• [HOW TO COMPLETE THIS TASK]: Search the entries for the word "update". Copy each line in which it is found.

• [DATA FOR THIS EXERCISE]:
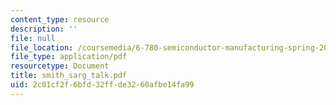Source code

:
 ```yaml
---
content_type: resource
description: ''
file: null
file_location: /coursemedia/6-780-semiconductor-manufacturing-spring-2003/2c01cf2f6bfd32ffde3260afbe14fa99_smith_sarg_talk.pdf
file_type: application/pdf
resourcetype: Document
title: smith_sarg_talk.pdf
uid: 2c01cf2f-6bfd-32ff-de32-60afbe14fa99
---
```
--
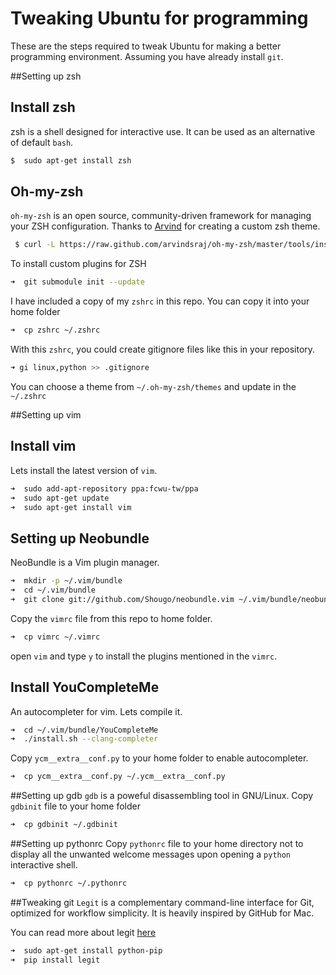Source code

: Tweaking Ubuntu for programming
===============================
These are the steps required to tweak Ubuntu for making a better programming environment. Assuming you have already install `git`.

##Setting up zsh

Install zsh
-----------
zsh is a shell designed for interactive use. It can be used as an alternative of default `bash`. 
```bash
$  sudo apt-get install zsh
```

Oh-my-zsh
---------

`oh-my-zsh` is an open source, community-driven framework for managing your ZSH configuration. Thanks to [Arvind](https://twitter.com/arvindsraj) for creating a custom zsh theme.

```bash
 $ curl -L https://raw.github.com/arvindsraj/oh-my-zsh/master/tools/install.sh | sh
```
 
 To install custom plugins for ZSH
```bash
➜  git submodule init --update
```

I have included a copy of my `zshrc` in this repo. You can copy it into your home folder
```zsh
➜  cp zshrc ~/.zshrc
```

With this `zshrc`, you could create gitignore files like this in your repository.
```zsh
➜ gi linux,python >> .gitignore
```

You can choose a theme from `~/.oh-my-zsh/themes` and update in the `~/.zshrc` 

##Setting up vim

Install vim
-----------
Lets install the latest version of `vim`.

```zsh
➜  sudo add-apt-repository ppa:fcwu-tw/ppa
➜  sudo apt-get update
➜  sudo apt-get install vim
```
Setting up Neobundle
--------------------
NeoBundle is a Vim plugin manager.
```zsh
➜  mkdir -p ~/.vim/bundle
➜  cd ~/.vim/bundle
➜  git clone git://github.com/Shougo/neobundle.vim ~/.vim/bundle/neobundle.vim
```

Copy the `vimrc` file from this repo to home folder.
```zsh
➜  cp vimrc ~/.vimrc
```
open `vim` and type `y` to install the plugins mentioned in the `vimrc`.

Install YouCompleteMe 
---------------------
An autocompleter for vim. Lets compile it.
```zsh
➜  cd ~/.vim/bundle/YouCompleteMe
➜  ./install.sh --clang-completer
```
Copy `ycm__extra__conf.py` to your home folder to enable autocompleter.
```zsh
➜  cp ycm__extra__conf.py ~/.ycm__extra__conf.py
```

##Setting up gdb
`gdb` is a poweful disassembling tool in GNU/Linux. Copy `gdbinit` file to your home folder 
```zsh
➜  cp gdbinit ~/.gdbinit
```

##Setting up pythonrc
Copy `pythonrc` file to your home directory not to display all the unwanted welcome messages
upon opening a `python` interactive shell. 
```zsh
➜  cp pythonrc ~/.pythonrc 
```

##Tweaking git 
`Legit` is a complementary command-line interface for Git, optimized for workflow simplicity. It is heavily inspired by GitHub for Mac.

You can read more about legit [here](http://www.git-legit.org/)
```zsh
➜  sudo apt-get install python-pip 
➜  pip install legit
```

• [ANSWER TO THIS PROBLEM]:
➜  git submodule init --update
You can choose a theme from `~/.oh-my-zsh/themes` and update in the `~/.zshrc` 
➜  sudo apt-get update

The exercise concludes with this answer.